The silliness of the conceit that these rescue efforts were beyond politics is underscored by their depending entirely on government regulation to enforce agreements that capital left to its own devices was unable to implement. This was an epochal consciousness raising for big capital. Government involvement in the accumulation process was inescapable, and was to be secured only by deliberate class-concerted mobilization aimed at securing the state for the interests of big business. Capital learned this lesson well. When the New Deal was perceived by the most influential businessmen to place workers’ interests at the center of the state’s agenda, they attempted to organize a coup to replace FDR with a business-military coalition. When the New Deal-Great Society period 1949 – 1973 evidenced an influential labor movement, several large-scale labor actions and the first and only 40-year downward distribution of income from the top 1 percent to the rest in the nation’s history, elites perceived this as a major crisis and mobilized in the mid-1970s to sieze control of the state in order to undo the social programs and business regulations of the Golden Age, paving the way for the neoliberal macroeconomic reconfiguration superintended by Reagan, Clinton, Bushpere, Bush fils and Obama.
Both the 2008 bailout of finance capital and the ongoing project of doing away with government functions designed to promote the interests of workers and regulate business were put forward as above partisan politics and as requiring for their implementation governmental action. In both cases elite command of the state was demanded lest the economy collapse and government be shut down. Since the establishment early in the twentieth century of corporate oligopoly capitalism as the nation’s settled economic formation, corporate elites have identified two key elements of class power: mobilization and control of the State. Individual efforts are never sufficient to secure interests that are essentially class-bound. Private collective efforts are indeed necessary, but never sufficient to safeguard class interests. That goal is a political one, and as such requires underwriting by the State, and that won’t happen absent control of the State.

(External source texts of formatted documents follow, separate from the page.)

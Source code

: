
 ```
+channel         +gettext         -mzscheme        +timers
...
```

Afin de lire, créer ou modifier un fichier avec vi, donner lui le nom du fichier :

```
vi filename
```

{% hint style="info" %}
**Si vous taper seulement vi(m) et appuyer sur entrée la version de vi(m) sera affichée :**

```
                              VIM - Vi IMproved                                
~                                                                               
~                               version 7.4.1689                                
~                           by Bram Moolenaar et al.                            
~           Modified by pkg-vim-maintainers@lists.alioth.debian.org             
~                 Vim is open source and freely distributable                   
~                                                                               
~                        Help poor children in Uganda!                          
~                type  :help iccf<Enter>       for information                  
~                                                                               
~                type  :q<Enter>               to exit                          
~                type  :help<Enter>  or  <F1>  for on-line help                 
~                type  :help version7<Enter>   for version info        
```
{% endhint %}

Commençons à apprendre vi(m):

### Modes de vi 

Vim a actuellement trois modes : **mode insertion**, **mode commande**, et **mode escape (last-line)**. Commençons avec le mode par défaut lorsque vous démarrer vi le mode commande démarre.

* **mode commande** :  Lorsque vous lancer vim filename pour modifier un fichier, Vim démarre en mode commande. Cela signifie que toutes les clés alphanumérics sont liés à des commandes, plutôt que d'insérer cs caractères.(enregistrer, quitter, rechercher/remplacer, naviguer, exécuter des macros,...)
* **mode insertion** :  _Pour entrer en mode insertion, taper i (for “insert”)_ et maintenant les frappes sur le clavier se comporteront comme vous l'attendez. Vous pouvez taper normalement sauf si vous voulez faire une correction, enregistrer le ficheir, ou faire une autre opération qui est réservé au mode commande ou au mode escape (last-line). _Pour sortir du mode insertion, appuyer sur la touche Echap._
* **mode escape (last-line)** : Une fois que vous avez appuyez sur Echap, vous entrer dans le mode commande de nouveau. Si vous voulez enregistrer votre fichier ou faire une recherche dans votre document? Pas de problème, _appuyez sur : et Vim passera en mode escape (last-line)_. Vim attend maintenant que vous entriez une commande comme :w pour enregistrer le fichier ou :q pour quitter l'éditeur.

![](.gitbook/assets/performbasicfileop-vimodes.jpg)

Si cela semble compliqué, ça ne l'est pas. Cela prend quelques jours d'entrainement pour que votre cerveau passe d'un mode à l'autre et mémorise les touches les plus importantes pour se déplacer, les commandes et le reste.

John Kenneth Galbraith argued, in American Capitalism (1956), that as the economy grows, its crises become increasingly severe and government remedial action greater in scope. We may draw the appropriate conclusion: increasingly harsh crises will prompt the owning class to demand increasing control of the State. Let’s not mince words. We are talking about the creeping  -now galloping-  privatization of the State. In fact, domestic policy is now entirely shaped by Timothy Geithner and Ben Bernanke.
The masters of capital have taught the working class a priceless lesson. You will not get what you want unless you mobilize in order to capture State power, i.e. power to turn the State into one whose dominant objective is to further the interests of the working population. It’s not impossible; it only looks that way.
CODA
That the two major constituent classes of a capitalist economy must establish an alliance with the State in order to secure their interests goes farther back than is indicated in this article and is as inherent a feature of capitalism as the compulsion to increase profits and the wage labor relationship. In a footnote in Capital (volume III, p. 270, International Publishers) Marx comments on the 1863 testimony of Josiah Wedgewood, of uptown pottery fame, urging Parliament’s Children’s Employment Commission to effect “some legislative enactment” to limit the working hours of children. In an uncommon philanthropic gesture, Wedgewood sought to gain consensus among competing potters to treat child labor less severely. He implored the Commission: “Much as we deplore the evils before mentioned, it would not be possible to prevent them by any scheme of agreement between the manufacturers… Taking all these points into consideration, we have come to the conviction that some legislative enactment is wanted.”